Members of the Task Group
- Robert Hanisch, NIST, USA (Chair)
- Stuart Chalk, University of North Florida, USA; and IUPAC (Secretary)
- Simon Cox, CSIRO, Australia (Member and TG Liaison)
- Steven Emmerson, UCAR, USA (Member)
- Jeremy Frey, University of Southampton, UK; and IUPAC (Member)
- Maximilian Gruber, PTB, Germany (Member)
- Pascal Heus, Canada (Member)
- Joachim Meier, PTB, Germany (Member)
- Janet Miles, BIPM, France (Member)
Liaisons, CODATA Executive Committee
- Richard Hartshorn, University of Canterbury, NZ; and IUPAC
- Toshihiro Ashino, Toyo University, Japan
Mission and Objectives
The objective of this task group is to work with the International Science Unions to raise awareness of, educate, and enable their communities in the understanding and implementation of digital unit representation. This will be done with reference to each of the three objectives of the CODATA Decadal Programme, namely:
- Enabling Technologies and Good Practice for Data-Intensive Science
- Mobilising Domains and Breaking Down Silos
- Advancing Interoperability Through Cross-Domain Exemplary Case Studies
Each of the above objectives can be addressed by awareness of the different units of measurement representations that are currently available (see the inventory).

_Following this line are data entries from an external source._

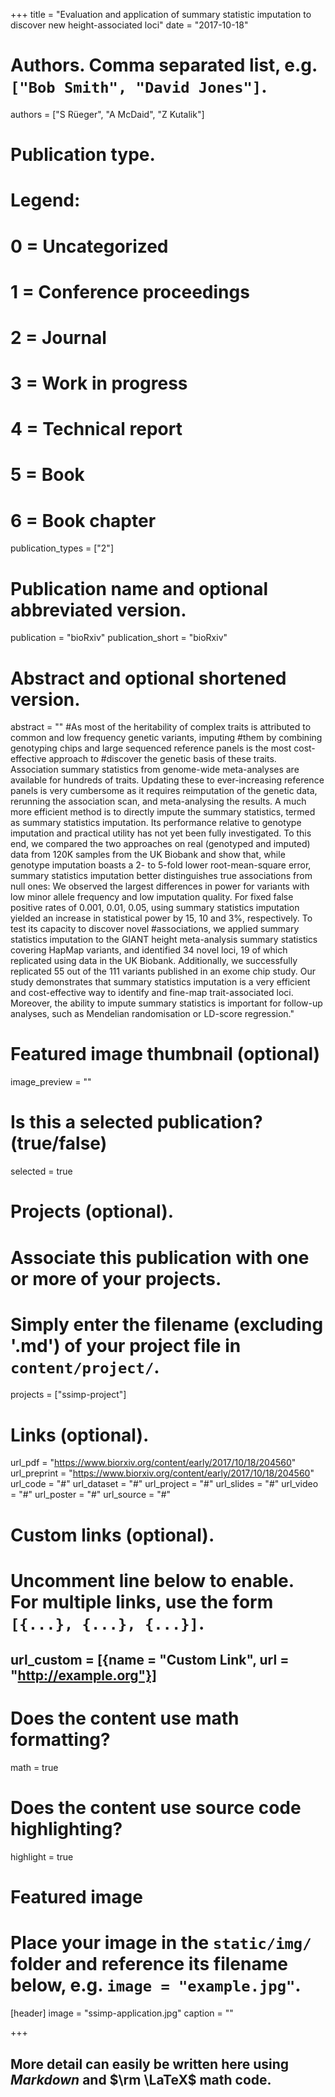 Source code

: +++
title = "Evaluation and application of summary statistic imputation to discover new height-associated loci"
date = "2017-10-18"

# Authors. Comma separated list, e.g. `["Bob Smith", "David Jones"]`.
authors = ["S R&uuml;eger", "A McDaid", "Z Kutalik"]

# Publication type.
# Legend:
# 0 = Uncategorized
# 1 = Conference proceedings
# 2 = Journal
# 3 = Work in progress
# 4 = Technical report
# 5 = Book
# 6 = Book chapter
publication_types = ["2"]

# Publication name and optional abbreviated version.
publication = "bioRxiv"
publication_short = "bioRxiv"

# Abstract and optional shortened version.
abstract = ""
#As most of the heritability of complex traits is attributed to common and low frequency genetic variants, imputing #them by combining genotyping chips and large sequenced reference panels is the most cost-effective approach to #discover the genetic basis of these traits. Association summary statistics from genome-wide meta-analyses are available for hundreds of traits. Updating these to ever-increasing reference panels is very cumbersome as it requires reimputation of the genetic data, rerunning the association scan, and meta-analysing the results. A much more efficient method is to directly impute the summary statistics, termed as summary statistics imputation. Its performance relative to genotype imputation and practical utility has not yet been fully investigated. To this end, we compared the two approaches on real (genotyped and imputed) data from 120K samples from the UK Biobank and show that, while genotype imputation boasts a 2- to 5-fold lower root-mean-square error, summary statistics imputation better distinguishes true associations from null ones: We observed the largest differences in power for variants with low minor allele frequency and low imputation quality. For fixed false positive rates of 0.001, 0.01, 0.05, using summary statistics imputation yielded an increase in statistical power by 15, 10 and 3%, respectively. To test its capacity to discover novel #associations, we applied summary statistics imputation to the GIANT height meta-analysis summary statistics covering HapMap variants, and identified 34 novel loci, 19 of which replicated using data in the UK Biobank. Additionally, we successfully replicated 55 out of the 111 variants published in an exome chip study. Our study demonstrates that summary statistics imputation is a very efficient and cost-effective way to identify and fine-map trait-associated loci. Moreover, the ability to impute summary statistics is important for follow-up analyses, such as Mendelian randomisation or LD-score regression."

# Featured image thumbnail (optional)
image_preview = ""

# Is this a selected publication? (true/false)
selected = true

# Projects (optional).
#   Associate this publication with one or more of your projects.
#   Simply enter the filename (excluding '.md') of your project file in `content/project/`.
projects = ["ssimp-project"]

# Links (optional).
url_pdf = "https://www.biorxiv.org/content/early/2017/10/18/204560"
url_preprint = "https://www.biorxiv.org/content/early/2017/10/18/204560"
url_code = "#"
url_dataset = "#"
url_project = "#"
url_slides = "#"
url_video = "#"
url_poster = "#"
url_source = "#"

# Custom links (optional).
#   Uncomment line below to enable. For multiple links, use the form `[{...}, {...}, {...}]`.
## url_custom = [{name = "Custom Link", url = "http://example.org"}]

# Does the content use math formatting?
math = true

# Does the content use source code highlighting?
highlight = true

# Featured image
# Place your image in the `static/img/` folder and reference its filename below, e.g. `image = "example.jpg"`.
[header]
image = "ssimp-application.jpg"
caption = ""

+++

## More detail can easily be written here using *Markdown* and $\rm \LaTeX$ math code.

This, coupled with the movement toward FAIR data, will be used to promote the idea that units of measurement are not second class citizens in science, but rather the most important aspect of what is needed to make data FAIR.
Significance
Every measurement made where a numerical value is generated requires the recording of and association with a unit of measurement. In the current research environment, where the paradigm is shifting to the digital publication of research data in openly accessible formats, researchers annotate a unit of measurement by adding a string of characters to a numeric value in a computer system (database, spreadsheet, text file etc.). While the researcher may well report the unit in a common unit system (e.g. the SI) the guidelines for formatting these strings (e.g., BIPM, ISO, NIST) are often not followed. As a result, there is a significant problem in normalization of units and this is a significant barrier to the interoperability of data.

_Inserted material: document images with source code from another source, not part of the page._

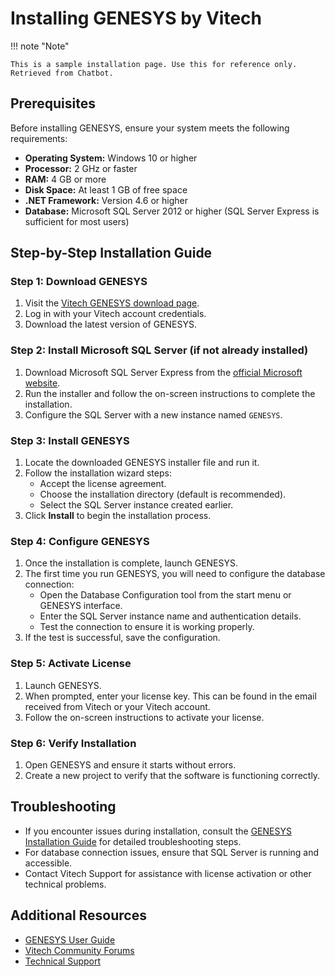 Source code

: # Installing GENESYS by Vitech

!!! note "Note"

    This is a sample installation page. Use this for reference only. Retrieved from Chatbot.

[Twemoji]: https://twemoji.twitter.com/
[emoji search]: ../reference/icons-emojis.md#search

## Prerequisites

Before installing GENESYS, ensure your system meets the following requirements:

- **Operating System:** Windows 10 or higher
- **Processor:** 2 GHz or faster
- **RAM:** 4 GB or more
- **Disk Space:** At least 1 GB of free space
- **.NET Framework:** Version 4.6 or higher
- **Database:** Microsoft SQL Server 2012 or higher (SQL Server Express is sufficient for most users)

## Step-by-Step Installation Guide

### Step 1: Download GENESYS

1. Visit the [Vitech GENESYS download page](https://www.vitechcorp.com/genesys/download).
2. Log in with your Vitech account credentials.
3. Download the latest version of GENESYS.

### Step 2: Install Microsoft SQL Server (if not already installed)

1. Download Microsoft SQL Server Express from the [official Microsoft website](https://www.microsoft.com/en-us/sql-server/sql-server-editions-express).
2. Run the installer and follow the on-screen instructions to complete the installation.
3. Configure the SQL Server with a new instance named `GENESYS`.

### Step 3: Install GENESYS

1. Locate the downloaded GENESYS installer file and run it.
2. Follow the installation wizard steps:
   - Accept the license agreement.
   - Choose the installation directory (default is recommended).
   - Select the SQL Server instance created earlier.
3. Click **Install** to begin the installation process.

### Step 4: Configure GENESYS

1. Once the installation is complete, launch GENESYS.
2. The first time you run GENESYS, you will need to configure the database connection:
   - Open the Database Configuration tool from the start menu or GENESYS interface.
   - Enter the SQL Server instance name and authentication details.
   - Test the connection to ensure it is working properly.
3. If the test is successful, save the configuration.

### Step 5: Activate License

1. Launch GENESYS.
2. When prompted, enter your license key. This can be found in the email received from Vitech or your Vitech account.
3. Follow the on-screen instructions to activate your license.

### Step 6: Verify Installation

1. Open GENESYS and ensure it starts without errors.
2. Create a new project to verify that the software is functioning correctly.

## Troubleshooting

- If you encounter issues during installation, consult the [GENESYS Installation Guide](https://www.vitechcorp.com/genesys/installation-guide) for detailed troubleshooting steps.
- For database connection issues, ensure that SQL Server is running and accessible.
- Contact Vitech Support for assistance with license activation or other technical problems.

## Additional Resources

- [GENESYS User Guide](https://www.vitechcorp.com/genesys/user-guide)
- [Vitech Community Forums](https://community.vitechcorp.com/)
- [Technical Support](https://www.vitechcorp.com/support)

Impact (Outcomes and Achievements)
- Recommendations for FAIR compliant, machine actionable encoding of units of measurement
in different scenarios (e.g. typesetting, spreadsheet, database, webpage) - Guidelines for the annotation of data with a unit of measurement in digital systems
- Best practices for adopting and implementing the recommended DRUM system
- A Units of Measure Interoperability Service (UMIS) to enable unit web services
Planned Activities and Outputs
Across the International Scientific Unions (ISUs) (and affiliated organizations) there is a variety of expertise in this area in addition to technical resources on units available online. This task group will focus on:
- A coordinated articulation of the appropriate way to treat units of measurement (and other metrology concepts) in the digital representation of scientific data
- Guidance and tools to enable:
- ISU’s to develop paths toward normalization of units within a discipline
- Digital repository developers to provide users services around units for data ingestion and exposure
- Research scientists to annotate data with a unit ‘at birth’ that is unambiguous
- Software vendors and developers to use consistent and compatible units in scientific data file formats
- Journal Publishers to automate the checking of units in scientific papers and datasets
- Educational Publishers to systematically represent units in texts
- Producing a recommendation on the use of units in digital systems, in different usage situations, that enables unit interoperability
- Guidelines for the annotation of data with a unit of measurement in digital systems
- Best practices for adopting and implementing digital unit representation systems
- Task group page(s) outlining the activities, materials, and outcomes of the task group
- ‘Metrology 101’ educational resource to present the concepts in metrology to students, scientists, and the general public across all ages and geographic regions
- A Units of Measure Interoperability Service (UMIS) – web service supporting unit interoperability
- Two annual meetings of the task group members with presentations by members of the ISU’s
- Through liaison with the Digital SI Expert Group, recommendations to BIPM from the scientific community on the digital representation of units of measurement
Footnote
Assigning values to characteristics or qualities of things in the world, which includes nominal values, classifications, ordering, as well as quantitative measurements which are scaled with units. ‘Scales’ for nominal values are sometimes called ‘controlled vocabularies’ or ‘code-lists’; ordinal scales are things like the geological timescale, in which ordering relationships are fixed, even as the temporal position is continuously adjusted due to better characterization of the chronometric scale; taxonomies (in the biological sense) are a kind of hierarchical classification.